After decades of abstract painting, I still find that what attracts me most is 

the unknown. Not knowing or wishing to know the outcome of a creative process

is quite engaging.

 

I am totally involved in the birthing of each work. I find that the stretching of the raw canvas and applying its primary gesso coats are for me a ritualistic process which starts its gestation, engaging me emotionally as I care for its life. 

 

What lures me though is not an aim for a finished work but the process itself. 

There is a personal vocabulary of marks and organic shapes but, if I get out of the way, they seem to form themselves rather than my contriving them.  There is a freedom in awakening something new. When my mind gets in the way, I need to retreat, as if a wrong path has been taken and something reroutes. 

 

I find myself interested in the act of painting. The act that is not automatic, not repetitive. I find that thought cannot intervene, cannot look for a result. I need to respond to a need that I recognize right now and not a repetition of a movement I’ve made a millions times before.  There is a certain freedom in this search for something new since it is not found by using my habitual, mechanical means. I need to recognize a certain quality of energy in the presence of movement.
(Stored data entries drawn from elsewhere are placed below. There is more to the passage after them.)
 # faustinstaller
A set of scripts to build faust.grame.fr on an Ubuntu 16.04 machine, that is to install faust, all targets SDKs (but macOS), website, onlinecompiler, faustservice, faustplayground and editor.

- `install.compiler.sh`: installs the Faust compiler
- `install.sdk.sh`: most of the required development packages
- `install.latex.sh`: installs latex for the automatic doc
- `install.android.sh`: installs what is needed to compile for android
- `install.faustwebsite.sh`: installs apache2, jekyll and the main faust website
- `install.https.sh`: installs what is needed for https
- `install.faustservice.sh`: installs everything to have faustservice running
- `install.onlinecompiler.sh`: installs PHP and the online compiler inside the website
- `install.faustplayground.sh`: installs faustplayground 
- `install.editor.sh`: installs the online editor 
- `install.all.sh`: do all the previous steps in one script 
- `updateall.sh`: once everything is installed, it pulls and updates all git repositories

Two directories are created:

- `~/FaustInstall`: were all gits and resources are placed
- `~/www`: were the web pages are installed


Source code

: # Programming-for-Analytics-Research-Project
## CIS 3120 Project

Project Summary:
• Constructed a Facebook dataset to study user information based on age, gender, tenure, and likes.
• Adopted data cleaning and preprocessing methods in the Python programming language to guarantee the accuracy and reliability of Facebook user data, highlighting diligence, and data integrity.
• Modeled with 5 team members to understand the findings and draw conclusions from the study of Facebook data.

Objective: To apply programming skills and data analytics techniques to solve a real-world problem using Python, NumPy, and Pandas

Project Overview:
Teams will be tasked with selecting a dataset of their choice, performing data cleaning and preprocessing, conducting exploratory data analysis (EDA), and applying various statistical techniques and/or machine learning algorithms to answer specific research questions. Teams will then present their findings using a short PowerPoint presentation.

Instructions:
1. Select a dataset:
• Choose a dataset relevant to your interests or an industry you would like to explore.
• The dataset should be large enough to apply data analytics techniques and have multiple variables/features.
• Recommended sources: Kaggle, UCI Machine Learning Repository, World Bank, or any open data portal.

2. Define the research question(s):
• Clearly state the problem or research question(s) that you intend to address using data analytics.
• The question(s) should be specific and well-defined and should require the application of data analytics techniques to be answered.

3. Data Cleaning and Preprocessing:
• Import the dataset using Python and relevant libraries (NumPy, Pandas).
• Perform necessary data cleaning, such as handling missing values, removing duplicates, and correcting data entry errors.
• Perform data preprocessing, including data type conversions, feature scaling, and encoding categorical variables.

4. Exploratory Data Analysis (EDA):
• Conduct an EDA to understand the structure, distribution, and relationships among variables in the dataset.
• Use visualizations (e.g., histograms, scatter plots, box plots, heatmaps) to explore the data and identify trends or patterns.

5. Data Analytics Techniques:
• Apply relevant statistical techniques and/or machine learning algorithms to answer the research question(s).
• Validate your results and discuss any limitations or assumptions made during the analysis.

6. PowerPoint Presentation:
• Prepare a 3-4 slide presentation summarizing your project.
It is not always available and hence a work may struggle to find itself until it appears. I may struggle until parts of me are free enough to allow this force to enter. When it does however, there is no choice. It knows what to do and I, as the artist, must follow it. 

 

It is the action that paints. Without it there is no poetry, no magic, no real life.  
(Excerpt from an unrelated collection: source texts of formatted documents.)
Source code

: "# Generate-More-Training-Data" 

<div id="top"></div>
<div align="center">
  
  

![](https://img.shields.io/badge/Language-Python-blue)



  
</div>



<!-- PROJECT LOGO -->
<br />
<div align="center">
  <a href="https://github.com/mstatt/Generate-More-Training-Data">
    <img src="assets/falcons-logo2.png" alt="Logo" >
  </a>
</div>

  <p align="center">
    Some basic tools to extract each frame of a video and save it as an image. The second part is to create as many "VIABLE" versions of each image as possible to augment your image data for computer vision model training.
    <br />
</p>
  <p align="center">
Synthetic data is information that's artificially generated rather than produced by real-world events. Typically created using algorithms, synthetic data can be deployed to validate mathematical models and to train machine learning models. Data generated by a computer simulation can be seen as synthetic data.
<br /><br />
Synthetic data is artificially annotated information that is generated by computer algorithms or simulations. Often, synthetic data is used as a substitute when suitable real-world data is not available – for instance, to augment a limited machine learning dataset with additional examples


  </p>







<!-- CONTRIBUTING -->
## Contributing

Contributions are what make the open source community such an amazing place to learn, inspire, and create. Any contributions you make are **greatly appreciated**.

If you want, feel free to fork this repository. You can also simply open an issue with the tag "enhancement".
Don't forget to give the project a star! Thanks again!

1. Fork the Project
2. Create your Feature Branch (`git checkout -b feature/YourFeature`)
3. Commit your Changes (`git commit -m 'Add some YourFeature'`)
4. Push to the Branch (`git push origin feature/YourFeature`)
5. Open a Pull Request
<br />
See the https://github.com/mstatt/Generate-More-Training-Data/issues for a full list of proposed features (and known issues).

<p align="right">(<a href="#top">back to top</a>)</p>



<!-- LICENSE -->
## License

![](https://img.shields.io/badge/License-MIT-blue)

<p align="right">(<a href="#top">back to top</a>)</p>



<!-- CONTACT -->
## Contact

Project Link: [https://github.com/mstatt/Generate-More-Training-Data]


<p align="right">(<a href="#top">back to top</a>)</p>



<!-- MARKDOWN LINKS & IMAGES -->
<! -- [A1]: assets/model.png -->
For Madeline Denaro painting is living in a dual world and even between these worlds.  It is a dance of two fields, both needed, neither taking precedence. The messy, chaotic life-part that is full of mishaps and accidents, tamed by a calmer more structured state that responds to what is needed on the surface.  The work isn’t created as much as it is allowed to evolve. 

 

Most often forms enter, even uninvited, and are obscured or merely veiled as passing thoughts or emotions stay as underlying attitudes but awareness guards them from ruling. Her work seems open, usually incorporating large fields of layered space with forms that gather almost needing each other as a composition unfolds. It is in this unfolding, open and receptive space that a new work is allowed to be born.